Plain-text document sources
========

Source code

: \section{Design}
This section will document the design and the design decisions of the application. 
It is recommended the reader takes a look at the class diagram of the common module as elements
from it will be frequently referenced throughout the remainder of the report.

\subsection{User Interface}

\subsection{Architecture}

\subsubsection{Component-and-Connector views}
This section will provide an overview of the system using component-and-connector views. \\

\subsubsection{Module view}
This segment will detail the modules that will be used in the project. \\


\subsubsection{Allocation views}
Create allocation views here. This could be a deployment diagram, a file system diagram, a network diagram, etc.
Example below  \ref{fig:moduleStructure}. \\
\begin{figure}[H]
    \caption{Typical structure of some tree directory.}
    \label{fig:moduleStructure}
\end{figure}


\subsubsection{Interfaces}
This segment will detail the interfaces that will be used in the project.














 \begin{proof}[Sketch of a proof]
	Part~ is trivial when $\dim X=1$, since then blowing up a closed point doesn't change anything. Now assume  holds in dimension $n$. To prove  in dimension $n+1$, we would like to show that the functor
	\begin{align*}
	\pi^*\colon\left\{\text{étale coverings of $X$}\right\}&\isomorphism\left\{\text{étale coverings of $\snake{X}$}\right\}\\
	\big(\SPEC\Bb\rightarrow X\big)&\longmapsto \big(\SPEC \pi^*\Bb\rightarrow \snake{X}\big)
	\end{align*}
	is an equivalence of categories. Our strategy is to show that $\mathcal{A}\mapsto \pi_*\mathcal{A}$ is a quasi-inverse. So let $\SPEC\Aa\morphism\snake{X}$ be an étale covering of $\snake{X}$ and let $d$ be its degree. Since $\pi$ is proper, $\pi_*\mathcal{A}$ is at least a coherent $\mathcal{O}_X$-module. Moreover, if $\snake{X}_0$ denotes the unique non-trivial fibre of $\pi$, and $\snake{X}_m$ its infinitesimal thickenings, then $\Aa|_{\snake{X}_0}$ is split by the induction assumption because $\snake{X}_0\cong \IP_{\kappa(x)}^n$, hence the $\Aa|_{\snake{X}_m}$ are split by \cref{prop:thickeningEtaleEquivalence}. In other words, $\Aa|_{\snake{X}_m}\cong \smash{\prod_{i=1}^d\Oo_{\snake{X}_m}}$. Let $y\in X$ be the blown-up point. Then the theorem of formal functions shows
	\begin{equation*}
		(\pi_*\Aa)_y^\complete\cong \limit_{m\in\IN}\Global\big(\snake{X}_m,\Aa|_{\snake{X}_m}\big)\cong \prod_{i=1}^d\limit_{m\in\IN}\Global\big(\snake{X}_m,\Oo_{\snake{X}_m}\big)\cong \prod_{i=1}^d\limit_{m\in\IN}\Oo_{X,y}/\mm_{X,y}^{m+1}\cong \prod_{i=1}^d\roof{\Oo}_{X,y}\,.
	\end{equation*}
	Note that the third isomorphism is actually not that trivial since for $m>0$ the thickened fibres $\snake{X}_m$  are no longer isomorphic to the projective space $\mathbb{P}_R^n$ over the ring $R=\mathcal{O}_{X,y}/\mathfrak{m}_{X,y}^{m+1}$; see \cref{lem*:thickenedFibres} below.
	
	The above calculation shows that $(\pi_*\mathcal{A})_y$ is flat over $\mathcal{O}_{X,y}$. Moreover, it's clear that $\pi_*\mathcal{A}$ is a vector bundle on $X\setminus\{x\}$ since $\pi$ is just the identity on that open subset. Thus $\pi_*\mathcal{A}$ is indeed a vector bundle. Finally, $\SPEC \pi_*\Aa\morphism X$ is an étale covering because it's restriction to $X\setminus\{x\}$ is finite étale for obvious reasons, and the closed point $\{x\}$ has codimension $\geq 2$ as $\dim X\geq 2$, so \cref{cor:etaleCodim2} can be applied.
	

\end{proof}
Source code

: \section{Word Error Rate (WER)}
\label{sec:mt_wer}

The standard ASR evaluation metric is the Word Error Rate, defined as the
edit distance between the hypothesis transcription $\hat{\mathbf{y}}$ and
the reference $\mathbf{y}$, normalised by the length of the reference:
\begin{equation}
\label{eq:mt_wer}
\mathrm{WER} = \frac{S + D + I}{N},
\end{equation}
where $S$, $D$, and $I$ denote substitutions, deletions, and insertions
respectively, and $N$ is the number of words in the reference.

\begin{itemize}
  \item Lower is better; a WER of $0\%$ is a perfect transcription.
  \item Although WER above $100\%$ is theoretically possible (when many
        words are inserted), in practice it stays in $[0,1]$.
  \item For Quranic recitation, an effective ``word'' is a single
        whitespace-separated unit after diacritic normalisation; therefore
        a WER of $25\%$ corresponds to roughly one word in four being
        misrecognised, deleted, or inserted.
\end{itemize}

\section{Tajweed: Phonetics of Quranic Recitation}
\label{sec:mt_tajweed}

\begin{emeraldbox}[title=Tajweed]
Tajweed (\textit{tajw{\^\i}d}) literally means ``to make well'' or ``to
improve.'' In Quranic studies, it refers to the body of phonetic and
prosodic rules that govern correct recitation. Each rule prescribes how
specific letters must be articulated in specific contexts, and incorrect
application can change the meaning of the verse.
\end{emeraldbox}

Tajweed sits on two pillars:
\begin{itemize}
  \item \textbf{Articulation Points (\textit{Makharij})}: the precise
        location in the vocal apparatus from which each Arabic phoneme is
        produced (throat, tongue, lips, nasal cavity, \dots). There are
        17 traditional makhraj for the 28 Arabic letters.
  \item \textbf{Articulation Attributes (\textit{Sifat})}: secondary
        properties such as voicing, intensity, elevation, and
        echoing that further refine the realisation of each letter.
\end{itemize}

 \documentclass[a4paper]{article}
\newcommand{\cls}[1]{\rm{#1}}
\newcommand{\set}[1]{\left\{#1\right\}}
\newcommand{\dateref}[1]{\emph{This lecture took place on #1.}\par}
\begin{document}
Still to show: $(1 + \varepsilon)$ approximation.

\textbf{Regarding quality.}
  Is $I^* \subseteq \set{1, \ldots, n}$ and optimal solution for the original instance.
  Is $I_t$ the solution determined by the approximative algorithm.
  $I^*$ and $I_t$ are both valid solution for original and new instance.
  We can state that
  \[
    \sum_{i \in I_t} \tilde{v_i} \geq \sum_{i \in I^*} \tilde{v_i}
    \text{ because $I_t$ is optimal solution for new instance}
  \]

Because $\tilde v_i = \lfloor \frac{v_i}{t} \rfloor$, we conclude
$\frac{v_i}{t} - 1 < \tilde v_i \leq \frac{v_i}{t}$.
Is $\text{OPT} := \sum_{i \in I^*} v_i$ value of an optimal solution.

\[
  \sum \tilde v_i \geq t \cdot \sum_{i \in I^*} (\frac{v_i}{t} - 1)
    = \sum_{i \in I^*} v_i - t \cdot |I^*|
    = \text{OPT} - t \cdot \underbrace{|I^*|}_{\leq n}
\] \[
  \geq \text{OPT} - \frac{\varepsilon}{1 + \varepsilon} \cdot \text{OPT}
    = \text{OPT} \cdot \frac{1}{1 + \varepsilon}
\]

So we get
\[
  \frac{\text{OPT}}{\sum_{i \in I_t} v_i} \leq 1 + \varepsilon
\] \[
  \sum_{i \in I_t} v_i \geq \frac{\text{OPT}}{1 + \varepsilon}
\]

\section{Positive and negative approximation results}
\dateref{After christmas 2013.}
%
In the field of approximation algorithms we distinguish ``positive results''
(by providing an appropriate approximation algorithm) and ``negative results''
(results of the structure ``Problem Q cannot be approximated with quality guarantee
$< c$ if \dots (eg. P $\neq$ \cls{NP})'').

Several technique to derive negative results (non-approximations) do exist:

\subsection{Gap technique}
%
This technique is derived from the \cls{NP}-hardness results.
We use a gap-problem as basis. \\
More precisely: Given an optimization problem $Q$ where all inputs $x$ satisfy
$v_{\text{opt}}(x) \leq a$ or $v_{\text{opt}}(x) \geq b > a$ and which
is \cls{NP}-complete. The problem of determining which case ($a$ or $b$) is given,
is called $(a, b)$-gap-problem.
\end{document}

========

* [REQUIREMENT]: Filter the lines above so that only those with the string "mathcal" remain, then copy them.

* [OUTPUT OF THE TASK]:
	is an equivalence of categories. Our strategy is to show that $\mathcal{A}\mapsto \pi_*\mathcal{A}$ is a quasi-inverse. So let $\SPEC\Aa\morphism\snake{X}$ be an étale covering of $\snake{X}$ and let $d$ be its degree. Since $\pi$ is proper, $\pi_*\mathcal{A}$ is at least a coherent $\mathcal{O}_X$-module. Moreover, if $\snake{X}_0$ denotes the unique non-trivial fibre of $\pi$, and $\snake{X}_m$ its infinitesimal thickenings, then $\Aa|_{\snake{X}_0}$ is split by the induction assumption because $\snake{X}_0\cong \IP_{\kappa(x)}^n$, hence the $\Aa|_{\snake{X}_m}$ are split by \cref{prop:thickeningEtaleEquivalence}. In other words, $\Aa|_{\snake{X}_m}\cong \smash{\prod_{i=1}^d\Oo_{\snake{X}_m}}$. Let $y\in X$ be the blown-up point. Then the theorem of formal functions shows
	Note that the third isomorphism is actually not that trivial since for $m>0$ the thickened fibres $\snake{X}_m$  are no longer isomorphic to the projective space $\mathbb{P}_R^n$ over the ring $R=\mathcal{O}_{X,y}/\mathfrak{m}_{X,y}^{m+1}$; see \cref{lem*:thickenedFibres} below.
	The above calculation shows that $(\pi_*\mathcal{A})_y$ is flat over $\mathcal{O}_{X,y}$. Moreover, it's clear that $\pi_*\mathcal{A}$ is a vector bundle on $X\setminus\{x\}$ since $\pi$ is just the identity on that open subset. Thus $\pi_*\mathcal{A}$ is indeed a vector bundle. Finally, $\SPEC \pi_*\Aa\morphism X$ is an étale covering because it's restriction to $X\setminus\{x\}$ is finite étale for obvious reasons, and the closed point $\{x\}$ has codimension $\geq 2$ as $\dim X\geq 2$, so \cref{cor:etaleCodim2} can be applied.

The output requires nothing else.